Table of contents:
- Sustainable flooring: old is depolymerized
- Back in circulation
- Sustainable flooring: cycle means new processes
- Fishing nets for carpets
Video: Sustainable Flooring - Upcycling
How is sustainable flooring created? Climate neutrality and material flows will be the next two major economic issues. Manufacturers of floor coverings are already pleasingly far on both points.
Author: Armin Scharf | Photos: Tarkett
On the whole, the recycling of materials and raw materials in the construction sector is not far off. One area makes a pleasing exception: the textile flooring. Here it is always better to transform old products into new ones - provided the floor fiber is made of polyamide 6, which is usually the case.
Sustainable flooring: old is depolymerized
The Italian manufacturer of the nylon fiber Aquafil is able to depolymerize the unmixed old material in a chemical process, i.e. to convert it back to the raw material caprolactam. If Caprolactam is polymerized again, polyamide 6 is produced again. Aquafil sells this fiber under the brand name Econyl - not only to manufacturers of floor coverings, but also to the clothing industry. This is where tights, jackets and sunglasses from the “Tommy Jeans” collection are produced, which Safilo produces for the Tommy Hilfiger brand. According to Aquafil, the recycled polyamide has the same properties as "new" nylon. No wonder that more and more flooring producers are using this material.
Back in circulation
Desso, a Tarkett brand, announced at the end of last year that contract carpet tiles could now be kept in a closed loop. There is a plant in Waalwijk in the Netherlands that Desso developed over several years as part of an EU project. The process called Refinity separates the back and fleece from the actual fiber layer with a purity of 95 percent. The back, once made from bitumen and now made from polyolefins, can also be recycled. Desso has been producing its tiles with the EcoBase back since 2010, which has been optimized for later separation from the fibers.
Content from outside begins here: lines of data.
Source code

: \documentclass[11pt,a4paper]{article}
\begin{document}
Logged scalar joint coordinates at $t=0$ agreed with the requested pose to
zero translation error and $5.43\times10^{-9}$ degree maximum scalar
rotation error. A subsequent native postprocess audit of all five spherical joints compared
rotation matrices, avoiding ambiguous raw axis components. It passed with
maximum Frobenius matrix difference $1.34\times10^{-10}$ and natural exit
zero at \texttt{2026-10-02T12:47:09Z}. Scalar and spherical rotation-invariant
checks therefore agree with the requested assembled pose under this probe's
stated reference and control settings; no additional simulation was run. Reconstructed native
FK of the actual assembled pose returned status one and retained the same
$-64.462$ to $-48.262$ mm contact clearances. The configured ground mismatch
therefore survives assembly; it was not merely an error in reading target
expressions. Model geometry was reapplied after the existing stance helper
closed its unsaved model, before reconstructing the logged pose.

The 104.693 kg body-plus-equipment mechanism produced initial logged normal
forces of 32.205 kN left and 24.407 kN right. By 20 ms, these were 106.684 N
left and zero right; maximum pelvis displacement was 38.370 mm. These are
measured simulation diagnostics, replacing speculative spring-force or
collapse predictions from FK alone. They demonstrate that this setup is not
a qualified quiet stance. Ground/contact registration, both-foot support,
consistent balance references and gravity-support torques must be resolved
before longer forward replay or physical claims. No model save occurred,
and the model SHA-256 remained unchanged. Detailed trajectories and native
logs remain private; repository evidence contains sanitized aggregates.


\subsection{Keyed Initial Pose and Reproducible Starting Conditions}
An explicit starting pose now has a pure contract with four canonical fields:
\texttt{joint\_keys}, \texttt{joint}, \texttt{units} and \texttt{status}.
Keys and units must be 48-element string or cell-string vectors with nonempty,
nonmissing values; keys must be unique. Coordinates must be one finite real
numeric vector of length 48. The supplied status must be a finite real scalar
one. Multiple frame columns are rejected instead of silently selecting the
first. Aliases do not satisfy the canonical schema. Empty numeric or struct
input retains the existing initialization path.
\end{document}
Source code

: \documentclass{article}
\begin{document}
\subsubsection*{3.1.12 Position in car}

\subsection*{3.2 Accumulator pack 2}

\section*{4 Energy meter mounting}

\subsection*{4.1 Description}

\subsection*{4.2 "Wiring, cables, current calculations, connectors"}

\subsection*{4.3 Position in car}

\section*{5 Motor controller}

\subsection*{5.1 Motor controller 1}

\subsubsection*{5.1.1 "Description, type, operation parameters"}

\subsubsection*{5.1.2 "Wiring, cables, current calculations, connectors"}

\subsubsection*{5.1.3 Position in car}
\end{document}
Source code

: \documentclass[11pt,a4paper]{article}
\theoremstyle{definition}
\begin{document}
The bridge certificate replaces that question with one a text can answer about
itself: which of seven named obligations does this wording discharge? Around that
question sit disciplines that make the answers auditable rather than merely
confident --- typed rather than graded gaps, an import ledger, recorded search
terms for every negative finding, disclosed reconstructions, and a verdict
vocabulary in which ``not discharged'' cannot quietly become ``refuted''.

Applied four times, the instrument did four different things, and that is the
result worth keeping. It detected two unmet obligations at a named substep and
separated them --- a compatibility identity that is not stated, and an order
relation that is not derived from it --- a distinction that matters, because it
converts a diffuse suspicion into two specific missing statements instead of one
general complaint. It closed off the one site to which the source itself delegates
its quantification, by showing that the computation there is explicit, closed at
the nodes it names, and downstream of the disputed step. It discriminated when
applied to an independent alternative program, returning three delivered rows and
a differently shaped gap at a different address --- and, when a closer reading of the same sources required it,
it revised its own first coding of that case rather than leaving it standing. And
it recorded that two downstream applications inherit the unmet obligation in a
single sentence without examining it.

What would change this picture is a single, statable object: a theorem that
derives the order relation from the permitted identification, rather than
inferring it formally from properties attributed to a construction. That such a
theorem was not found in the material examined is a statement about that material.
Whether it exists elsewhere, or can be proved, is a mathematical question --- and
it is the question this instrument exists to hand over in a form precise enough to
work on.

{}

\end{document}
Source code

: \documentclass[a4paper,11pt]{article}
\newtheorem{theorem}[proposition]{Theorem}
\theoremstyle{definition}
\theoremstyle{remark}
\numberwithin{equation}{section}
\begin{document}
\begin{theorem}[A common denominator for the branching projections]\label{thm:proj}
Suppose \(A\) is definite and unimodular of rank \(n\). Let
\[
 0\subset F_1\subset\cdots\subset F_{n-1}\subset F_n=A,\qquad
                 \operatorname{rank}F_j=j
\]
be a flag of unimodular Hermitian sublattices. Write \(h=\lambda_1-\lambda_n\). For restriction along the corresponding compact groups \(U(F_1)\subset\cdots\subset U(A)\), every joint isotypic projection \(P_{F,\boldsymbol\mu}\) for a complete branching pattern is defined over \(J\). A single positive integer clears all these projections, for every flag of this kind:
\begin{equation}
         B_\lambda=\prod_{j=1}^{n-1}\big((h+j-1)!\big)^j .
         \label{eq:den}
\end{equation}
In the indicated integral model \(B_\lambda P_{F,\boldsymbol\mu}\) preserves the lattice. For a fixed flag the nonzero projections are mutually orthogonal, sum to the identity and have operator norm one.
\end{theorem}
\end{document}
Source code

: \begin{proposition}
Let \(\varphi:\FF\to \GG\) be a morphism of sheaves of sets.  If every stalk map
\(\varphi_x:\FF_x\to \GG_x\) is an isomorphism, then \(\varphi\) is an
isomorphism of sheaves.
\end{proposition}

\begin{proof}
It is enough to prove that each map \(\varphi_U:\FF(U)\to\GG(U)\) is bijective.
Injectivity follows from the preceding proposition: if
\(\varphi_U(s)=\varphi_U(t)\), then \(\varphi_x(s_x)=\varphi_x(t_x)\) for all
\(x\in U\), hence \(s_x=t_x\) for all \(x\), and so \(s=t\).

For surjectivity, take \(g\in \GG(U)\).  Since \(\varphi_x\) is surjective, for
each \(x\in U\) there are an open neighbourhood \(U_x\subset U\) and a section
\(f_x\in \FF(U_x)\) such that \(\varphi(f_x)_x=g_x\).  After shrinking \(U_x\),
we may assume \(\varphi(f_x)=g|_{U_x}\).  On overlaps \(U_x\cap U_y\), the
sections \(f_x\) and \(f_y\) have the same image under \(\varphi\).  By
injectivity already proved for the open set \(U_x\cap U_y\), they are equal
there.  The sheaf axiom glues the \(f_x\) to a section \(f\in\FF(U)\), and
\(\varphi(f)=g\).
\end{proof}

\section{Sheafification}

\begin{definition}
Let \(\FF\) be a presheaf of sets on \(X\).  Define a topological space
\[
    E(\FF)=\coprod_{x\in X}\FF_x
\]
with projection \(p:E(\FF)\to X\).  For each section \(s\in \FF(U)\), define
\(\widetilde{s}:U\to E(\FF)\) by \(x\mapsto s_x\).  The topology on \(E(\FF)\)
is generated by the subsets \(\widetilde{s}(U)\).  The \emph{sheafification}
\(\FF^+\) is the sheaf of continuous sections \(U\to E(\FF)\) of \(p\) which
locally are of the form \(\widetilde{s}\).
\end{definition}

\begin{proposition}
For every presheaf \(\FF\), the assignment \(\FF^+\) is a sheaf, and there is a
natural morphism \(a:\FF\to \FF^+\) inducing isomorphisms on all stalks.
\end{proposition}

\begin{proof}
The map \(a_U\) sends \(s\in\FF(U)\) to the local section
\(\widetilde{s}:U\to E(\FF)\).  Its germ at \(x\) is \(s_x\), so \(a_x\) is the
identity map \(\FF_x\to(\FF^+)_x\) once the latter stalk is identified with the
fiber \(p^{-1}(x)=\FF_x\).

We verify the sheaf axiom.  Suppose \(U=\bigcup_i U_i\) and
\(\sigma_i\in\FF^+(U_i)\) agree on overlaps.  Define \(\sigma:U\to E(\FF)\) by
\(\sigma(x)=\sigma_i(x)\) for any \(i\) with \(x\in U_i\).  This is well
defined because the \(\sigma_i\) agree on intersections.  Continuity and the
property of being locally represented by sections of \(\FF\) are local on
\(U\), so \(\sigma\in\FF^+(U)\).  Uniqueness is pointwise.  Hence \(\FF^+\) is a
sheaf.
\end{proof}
However, it is worth taking a look again - as is usually the case when it comes to recycling, renewable raw materials or climate neutrality. Because the assumption that the used carpet tiles go completely into the material cycle is not entirely confirmed. 76 percent of the tiles end up in the “closed loop” that Desso named: the yarn, the back, the glass fiber fleece and the cover fleece for the back. The rest, consisting of tufted carrier, latex primer and stabilizers, goes to the cement industry, where part of it is used to fire the energy-intensive manufacturing process. After all: According to Tarkett, the CO2 emissions compared to the conventional recycling of old tiles by combustion are reduced by up to 84 percent.
Sustainable flooring: cycle means new processes
Important for recycling: The materials must not contain any pollutants that would otherwise pass into the new products and could accumulate there in the long term. Tarkett has therefore been working on the transformation of Desso products in accordance with the cradle-to-cradle principle since 2008. Shortened, cradle-to-cradle (C2C) means that a product can be completely returned to the material cycle - without loss of quality or pollution of the environment. Tarkett not only offers carpet tiles with cradle-to-cradle certification, but also the PVC-free, elastic flooring from the “ID Revolution” collection.
In addition to Tarkett, Anker, Interface and Ege also have floorings based on Econyl and with C2C certificates in their portfolio. Interface, in turn, has been offering a completely CO2-neutral product portfolio since mid-2018 - around 25 years after the company first formulated this goal. Climate neutrality is therefore feasible, although the processes in the company as well as the supply chains have to be re-evaluated and defined. Incidentally, this is no different in the context of C2C certification: Here, too, it concerns the internal processes, material flows and suppliers - when switching to Desso, some suppliers could not or did not want to go along, new sources had to be found.
Fishing nets for carpets
The sources for econyl production are very different - it is only important that a material purity of at least 95 percent is achieved. This includes production residues from nylon production, the carpet fibers separated from the rest of the covering structure and old fishing nets. They are also made of polyamide 6, but like to go overboard to save disposal, but cause great collateral damage to the marine fauna. After depolymerization, the origin of the old material no longer matters - under certain circumstances you can actually walk on a floor that once fished out part of the world's oceans.
The Econyl fiber consists of recycled waste material that is first depolymerized and then polymerized to new polyamide 6 fibers. In this way, products made of polyamide 6 can be kept in a material cycle, for example floor coverings.